Across the entries below, count the lines in which the word "your" occurs. Reply with the count alone.
+ + + +
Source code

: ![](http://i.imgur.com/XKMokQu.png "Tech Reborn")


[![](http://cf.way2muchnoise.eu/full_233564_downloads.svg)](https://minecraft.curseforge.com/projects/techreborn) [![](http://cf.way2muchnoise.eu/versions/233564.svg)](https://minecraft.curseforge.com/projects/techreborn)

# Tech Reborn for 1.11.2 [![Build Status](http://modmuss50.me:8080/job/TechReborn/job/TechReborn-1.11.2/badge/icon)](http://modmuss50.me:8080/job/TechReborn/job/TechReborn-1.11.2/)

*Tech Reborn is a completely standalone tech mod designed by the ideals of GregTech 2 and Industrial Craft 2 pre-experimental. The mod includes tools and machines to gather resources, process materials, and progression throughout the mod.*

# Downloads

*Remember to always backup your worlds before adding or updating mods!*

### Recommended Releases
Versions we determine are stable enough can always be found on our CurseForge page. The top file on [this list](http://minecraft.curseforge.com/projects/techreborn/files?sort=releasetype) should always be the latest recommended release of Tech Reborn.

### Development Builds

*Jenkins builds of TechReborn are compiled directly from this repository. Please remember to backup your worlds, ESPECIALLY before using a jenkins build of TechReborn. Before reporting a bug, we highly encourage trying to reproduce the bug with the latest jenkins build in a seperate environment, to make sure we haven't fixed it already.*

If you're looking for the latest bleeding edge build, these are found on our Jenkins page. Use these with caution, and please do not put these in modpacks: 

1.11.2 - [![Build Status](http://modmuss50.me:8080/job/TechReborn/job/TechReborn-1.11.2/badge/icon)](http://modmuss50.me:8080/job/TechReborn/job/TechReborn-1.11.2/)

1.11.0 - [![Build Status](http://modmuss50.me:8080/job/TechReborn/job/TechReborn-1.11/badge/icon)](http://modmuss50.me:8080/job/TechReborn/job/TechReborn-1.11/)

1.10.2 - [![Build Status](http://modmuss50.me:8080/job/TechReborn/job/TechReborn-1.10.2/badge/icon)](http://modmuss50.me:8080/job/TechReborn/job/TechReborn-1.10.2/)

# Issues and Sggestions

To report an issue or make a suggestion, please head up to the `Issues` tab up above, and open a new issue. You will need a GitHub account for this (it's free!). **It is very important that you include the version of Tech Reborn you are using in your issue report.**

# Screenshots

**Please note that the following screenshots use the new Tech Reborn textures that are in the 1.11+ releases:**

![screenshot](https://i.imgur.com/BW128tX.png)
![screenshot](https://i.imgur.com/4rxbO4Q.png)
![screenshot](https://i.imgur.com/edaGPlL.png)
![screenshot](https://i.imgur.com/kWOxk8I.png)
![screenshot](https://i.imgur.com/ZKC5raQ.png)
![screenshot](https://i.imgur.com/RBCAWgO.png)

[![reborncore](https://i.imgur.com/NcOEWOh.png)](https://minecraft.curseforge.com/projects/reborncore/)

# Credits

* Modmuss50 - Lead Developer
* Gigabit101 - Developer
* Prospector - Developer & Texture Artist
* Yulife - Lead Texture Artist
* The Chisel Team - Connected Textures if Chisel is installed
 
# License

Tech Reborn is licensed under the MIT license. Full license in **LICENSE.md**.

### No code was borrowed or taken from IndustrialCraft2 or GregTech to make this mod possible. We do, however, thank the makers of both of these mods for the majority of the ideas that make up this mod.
+ + + +
### Answer for this exercise
3